Résultats et conclusions principaux
1. Avantages en termes de performances de SCEPTR
SCEPTR excelle dans les tâches de prédiction de la spécificité des TCR avec peu d’exemples, surpassant significativement les modèles existants. En particulier dans des situations où les données sont limitées, la stratégie d’apprentissage par contraste de SCEPTR lui permet de mieux généraliser à des pMHC jamais vus. L’étude a également révélé que les vecteurs de représentation de SCEPTR peuvent capturer des caractéristiques de spécificité des TCR que les méthodes d’alignement de séquences ne parviennent pas à saisir.
2. Valeur scientifique de l’apprentissage par contraste
Grâce à l’apprentissage par contraste, SCEPTR peut efficacement distinguer les TCR ayant la même spécificité dans l’espace de représentation, tout en éloignant les TCR de spécificités différentes. Cette propriété donne à SCEPTR un avantage significatif dans les tâches de prédiction de la spécificité des TCR, en particulier dans des contextes où les données sont limitées.
3. Perspectives d’application
L’introduction de SCEPTR offre un nouveau paradigme pour la prédiction de la spécificité des TCR. Ce modèle peut non seulement être utilisé pour des tâches de prédiction avec peu d’exemples, mais également pour l’analyse de regroupement des séquences TCR, permettant ainsi la découverte de groupes de cellules T spécifiques à un antigène (métaclonotypes). De plus, la stratégie d’apprentissage par contraste de SCEPTR ouvre de nouvelles perspectives pour d’autres tâches liées aux protéines.
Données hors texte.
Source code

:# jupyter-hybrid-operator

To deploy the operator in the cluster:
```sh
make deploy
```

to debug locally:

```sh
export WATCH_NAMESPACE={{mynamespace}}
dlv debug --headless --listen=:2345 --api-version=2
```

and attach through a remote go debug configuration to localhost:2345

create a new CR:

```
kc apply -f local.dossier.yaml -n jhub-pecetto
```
Points forts de la recherche
- Stratégie de pré-entraînement innovante : SCEPTR, en combinant l’apprentissage par contraste et le MLM, améliore significativement les performances du modèle dans les tâches de prédiction de la spécificité des TCR.
- Efficacité des données : SCEPTR excelle dans des tâches avec peu d’exemples, exploitant efficacement les données non annotées de séquences TCR.
- Perspectives d’application larges : SCEPTR peut non seulement être utilisé pour la prédiction de la spécificité des TCR, mais également pour l’analyse de regroupement des séquences TCR et d’autres tâches liées aux protéines.
Conclusion
Cette étude, en introduisant le modèle SCEPTR, propose une nouvelle stratégie de pré-entraînement combinant l’apprentissage par contraste et le modélisation linguistique masquée, offrant ainsi une nouvelle solution pour la prédiction de la spécificité des TCR. Cette recherche résout non seulement le problème de généralisation des modèles existants dans des situations où les données sont limitées, mais propose également un nouveau paradigme pour l’entraînement des modèles de langage protéique, avec une importante valeur scientifique et des perspectives d’application prometteuses.